There was a smart rapping at the door. One of the men opened it instantly, and went outside.
`Mrs Troy is wanted,' he said, on returning.
`Quite ready,' said Bathsheba. `Though I didn't tell them to send.'
`It is a stranger, ma'am,' said the man by the door.
`A stranger?' she said.
`Ask him to come in,' said Boldwood.
The message was given, and Troy, wrapped up to his eyes as we have seen him, stood in the doorway.
There was an unearthly silence, all looking towards the newcomer. Those who had just learnt that he was in the neighbourhood recognized him instantly; those who did not were perplexed. Nobody noted Bathsheba. She was leaning on the stairs. Her brow had heavily contracted; her whole face was pallid, her lips apart, her eyes rigidly staring at their visitor.

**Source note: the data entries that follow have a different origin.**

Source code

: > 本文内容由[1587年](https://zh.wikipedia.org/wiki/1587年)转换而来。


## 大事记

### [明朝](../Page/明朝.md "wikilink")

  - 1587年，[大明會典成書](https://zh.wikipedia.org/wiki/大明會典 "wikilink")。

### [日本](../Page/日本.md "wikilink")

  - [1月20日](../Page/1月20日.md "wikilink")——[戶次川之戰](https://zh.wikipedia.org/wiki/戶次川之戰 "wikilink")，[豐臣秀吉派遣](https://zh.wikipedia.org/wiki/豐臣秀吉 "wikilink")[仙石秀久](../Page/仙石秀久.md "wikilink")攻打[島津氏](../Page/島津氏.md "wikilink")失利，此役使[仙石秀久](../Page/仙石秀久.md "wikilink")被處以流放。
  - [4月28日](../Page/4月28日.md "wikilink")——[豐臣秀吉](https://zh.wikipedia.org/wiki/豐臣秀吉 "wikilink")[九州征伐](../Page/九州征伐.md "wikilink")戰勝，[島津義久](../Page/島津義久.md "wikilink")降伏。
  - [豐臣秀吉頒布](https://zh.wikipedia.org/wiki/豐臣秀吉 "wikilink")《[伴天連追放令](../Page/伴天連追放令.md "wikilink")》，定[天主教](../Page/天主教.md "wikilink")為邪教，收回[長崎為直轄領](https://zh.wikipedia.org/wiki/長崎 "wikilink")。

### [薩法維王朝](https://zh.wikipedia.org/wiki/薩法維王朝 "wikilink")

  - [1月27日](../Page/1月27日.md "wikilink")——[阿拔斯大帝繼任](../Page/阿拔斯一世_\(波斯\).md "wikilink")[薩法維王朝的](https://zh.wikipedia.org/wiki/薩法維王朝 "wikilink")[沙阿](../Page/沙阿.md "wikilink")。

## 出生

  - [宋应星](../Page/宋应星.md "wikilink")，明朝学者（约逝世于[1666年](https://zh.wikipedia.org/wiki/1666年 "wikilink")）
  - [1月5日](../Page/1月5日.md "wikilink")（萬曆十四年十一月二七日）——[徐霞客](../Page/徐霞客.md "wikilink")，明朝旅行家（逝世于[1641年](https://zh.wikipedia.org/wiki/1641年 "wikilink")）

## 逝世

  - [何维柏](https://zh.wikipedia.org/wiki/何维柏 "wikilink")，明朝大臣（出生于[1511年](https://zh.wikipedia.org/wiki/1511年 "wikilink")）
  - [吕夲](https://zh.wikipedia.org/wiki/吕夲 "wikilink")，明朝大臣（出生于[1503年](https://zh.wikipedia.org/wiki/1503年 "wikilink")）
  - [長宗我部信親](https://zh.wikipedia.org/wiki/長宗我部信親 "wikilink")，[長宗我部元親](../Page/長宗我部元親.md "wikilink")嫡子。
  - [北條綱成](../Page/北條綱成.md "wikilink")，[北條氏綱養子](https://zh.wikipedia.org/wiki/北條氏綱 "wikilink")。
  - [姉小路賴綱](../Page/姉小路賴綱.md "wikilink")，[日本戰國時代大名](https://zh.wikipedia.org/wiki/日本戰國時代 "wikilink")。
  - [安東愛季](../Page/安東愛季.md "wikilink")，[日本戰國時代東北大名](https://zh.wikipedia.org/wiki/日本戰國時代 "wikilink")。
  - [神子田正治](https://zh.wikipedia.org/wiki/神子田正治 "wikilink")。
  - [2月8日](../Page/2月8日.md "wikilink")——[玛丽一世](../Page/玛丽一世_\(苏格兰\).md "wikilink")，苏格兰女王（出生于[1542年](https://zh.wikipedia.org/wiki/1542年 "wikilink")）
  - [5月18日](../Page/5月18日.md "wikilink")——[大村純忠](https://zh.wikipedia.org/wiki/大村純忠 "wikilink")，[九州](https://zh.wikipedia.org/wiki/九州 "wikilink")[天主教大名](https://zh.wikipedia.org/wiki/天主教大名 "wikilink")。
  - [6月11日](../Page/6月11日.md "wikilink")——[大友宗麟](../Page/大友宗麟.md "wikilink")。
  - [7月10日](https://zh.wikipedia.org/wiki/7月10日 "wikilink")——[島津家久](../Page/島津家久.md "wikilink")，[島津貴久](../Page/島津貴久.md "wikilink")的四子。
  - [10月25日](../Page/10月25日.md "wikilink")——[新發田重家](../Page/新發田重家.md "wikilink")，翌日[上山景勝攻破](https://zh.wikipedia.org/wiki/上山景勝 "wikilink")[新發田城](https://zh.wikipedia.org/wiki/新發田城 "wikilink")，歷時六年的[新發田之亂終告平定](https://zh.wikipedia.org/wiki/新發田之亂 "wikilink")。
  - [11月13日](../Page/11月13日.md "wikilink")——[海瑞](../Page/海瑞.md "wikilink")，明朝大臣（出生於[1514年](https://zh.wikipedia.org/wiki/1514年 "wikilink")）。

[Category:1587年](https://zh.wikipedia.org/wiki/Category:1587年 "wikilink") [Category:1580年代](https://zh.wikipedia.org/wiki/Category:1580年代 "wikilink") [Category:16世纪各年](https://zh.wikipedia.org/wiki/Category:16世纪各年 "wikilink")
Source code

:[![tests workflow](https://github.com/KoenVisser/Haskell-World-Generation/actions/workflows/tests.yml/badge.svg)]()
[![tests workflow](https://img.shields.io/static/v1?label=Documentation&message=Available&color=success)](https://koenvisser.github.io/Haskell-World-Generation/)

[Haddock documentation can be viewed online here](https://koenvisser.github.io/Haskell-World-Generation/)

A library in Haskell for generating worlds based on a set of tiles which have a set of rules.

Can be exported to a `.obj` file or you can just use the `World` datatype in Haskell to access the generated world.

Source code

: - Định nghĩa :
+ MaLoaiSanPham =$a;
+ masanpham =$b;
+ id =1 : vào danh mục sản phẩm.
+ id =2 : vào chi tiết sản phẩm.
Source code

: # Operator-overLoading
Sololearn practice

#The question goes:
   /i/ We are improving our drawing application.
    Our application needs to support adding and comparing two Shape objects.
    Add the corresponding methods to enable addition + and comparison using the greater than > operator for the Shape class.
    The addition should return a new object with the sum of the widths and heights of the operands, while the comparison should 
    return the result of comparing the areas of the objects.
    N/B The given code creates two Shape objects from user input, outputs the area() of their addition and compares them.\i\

Boldwood was among those who did not notice that he was Troy. `Come in, come in!' he repeated, cheerfully, `and drain a Christmas beaker with us, stranger!'
Troy next advanced into the middle of the room, took off his cap, turned down his coat-collar, and looked Boldwood in the face. Even then Boldwood did not recognize that the impersonator of Heaven's persistent irony towards him, who had once before broken in upon his bliss, scourged him, and snatched his delight away, had come to do these things a second time. Troy began to laugh a mechanical laugh: Boldwood recognized him now.
Troy turned to Bathsheba. The poor girl's wretchedness at this time was beyond all fancy or narration. She had sunk down on the lowest stair; and there she sat, her mouth blue and dry, and her dark eyes fixed vacantly upon him, as if she wondered whether it were not all a terrible illusion.
Then Troy spoke. `Bathsheba, I come here for you!'
She made no reply.
`Come home with me: come!'
Bathsheba moved her feet a little, but did not rise.
Troy went across to her.
`Come, madam, do you hear what I say?' he said, peremptorily.
A strange voice came from the fireplace - a voice sounding far off and confined, as if from a dungeon. Hardly a soul in the assembly recognized the thin tones to be those of Boldwood. Sudden despair had transformed him.
`Bathsheba, go with your husband!'
Nevertheless, she did not move. The truth was that Bathsheba was beyond the pale of activity - and yet not in a swoon. She was in a state of mental gutta serena ; her mind was for the minute totally deprived of light at the same time that no obscuration was apparent from without.
Troy stretched out his hand to pull her towards him, when she quickly shrank back. This visible dread of him seemed to irritate Troy, and he seized her arm and pulled it sharply. Whether his grasp pinched her, or whether his mere touch was the cause, was never known, but at the moment of his seizure she writhed, and gave a quick, low scream.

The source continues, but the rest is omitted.